● **Goal of the exercise**: In the data below, work out how many lines include the string "hspace". Only the number should be given.

● **Provided information**:

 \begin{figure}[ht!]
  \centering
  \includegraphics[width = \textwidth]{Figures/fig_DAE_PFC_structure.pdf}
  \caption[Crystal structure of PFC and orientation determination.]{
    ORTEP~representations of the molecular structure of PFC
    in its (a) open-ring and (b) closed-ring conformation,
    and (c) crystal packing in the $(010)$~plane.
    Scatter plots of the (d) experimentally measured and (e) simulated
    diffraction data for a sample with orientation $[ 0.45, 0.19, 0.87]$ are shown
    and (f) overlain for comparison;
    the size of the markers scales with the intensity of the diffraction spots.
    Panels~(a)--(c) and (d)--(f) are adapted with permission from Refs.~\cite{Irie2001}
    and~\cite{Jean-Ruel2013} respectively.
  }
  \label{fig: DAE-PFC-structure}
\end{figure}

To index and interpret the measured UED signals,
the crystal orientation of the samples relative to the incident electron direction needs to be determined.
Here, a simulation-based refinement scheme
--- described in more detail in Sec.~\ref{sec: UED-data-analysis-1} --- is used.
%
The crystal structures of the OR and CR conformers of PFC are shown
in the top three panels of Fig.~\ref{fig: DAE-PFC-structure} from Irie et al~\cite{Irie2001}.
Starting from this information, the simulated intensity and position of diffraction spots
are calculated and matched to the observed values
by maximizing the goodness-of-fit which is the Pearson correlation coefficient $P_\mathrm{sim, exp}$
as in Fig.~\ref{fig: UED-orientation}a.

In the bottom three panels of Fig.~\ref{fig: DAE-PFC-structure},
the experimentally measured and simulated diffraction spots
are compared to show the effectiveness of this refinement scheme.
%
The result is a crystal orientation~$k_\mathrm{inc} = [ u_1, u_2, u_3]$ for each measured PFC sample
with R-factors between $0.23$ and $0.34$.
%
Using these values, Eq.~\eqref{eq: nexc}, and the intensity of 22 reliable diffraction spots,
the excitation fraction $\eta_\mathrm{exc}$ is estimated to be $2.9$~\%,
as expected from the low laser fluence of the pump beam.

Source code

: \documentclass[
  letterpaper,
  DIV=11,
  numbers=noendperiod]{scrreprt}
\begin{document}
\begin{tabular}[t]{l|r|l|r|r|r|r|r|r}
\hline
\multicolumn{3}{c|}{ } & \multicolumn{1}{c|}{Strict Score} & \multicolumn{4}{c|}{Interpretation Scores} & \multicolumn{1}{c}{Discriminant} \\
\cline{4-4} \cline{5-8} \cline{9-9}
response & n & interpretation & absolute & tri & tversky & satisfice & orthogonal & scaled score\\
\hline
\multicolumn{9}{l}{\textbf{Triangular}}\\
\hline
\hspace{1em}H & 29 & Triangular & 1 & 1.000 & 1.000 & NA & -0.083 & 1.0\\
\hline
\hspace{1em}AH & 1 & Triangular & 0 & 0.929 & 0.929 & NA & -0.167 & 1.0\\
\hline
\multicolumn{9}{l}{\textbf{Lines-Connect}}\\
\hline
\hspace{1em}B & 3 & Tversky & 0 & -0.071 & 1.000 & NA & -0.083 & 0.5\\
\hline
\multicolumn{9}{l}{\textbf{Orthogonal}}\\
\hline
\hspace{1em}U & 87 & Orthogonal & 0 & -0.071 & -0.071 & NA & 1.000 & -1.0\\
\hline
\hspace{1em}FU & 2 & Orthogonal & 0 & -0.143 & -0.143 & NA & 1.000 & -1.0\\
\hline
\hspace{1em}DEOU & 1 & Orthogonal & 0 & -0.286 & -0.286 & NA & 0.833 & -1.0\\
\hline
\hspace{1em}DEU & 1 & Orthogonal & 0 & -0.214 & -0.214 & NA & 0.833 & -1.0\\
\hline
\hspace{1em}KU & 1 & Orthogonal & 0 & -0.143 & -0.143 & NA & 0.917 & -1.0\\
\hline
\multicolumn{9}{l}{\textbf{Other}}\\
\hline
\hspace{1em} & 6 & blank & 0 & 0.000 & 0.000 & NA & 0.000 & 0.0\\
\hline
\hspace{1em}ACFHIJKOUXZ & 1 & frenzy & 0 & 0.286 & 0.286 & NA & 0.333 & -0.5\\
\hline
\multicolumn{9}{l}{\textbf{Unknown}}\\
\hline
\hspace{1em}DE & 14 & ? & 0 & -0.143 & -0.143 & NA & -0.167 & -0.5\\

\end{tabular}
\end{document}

● **Output of the task**: 11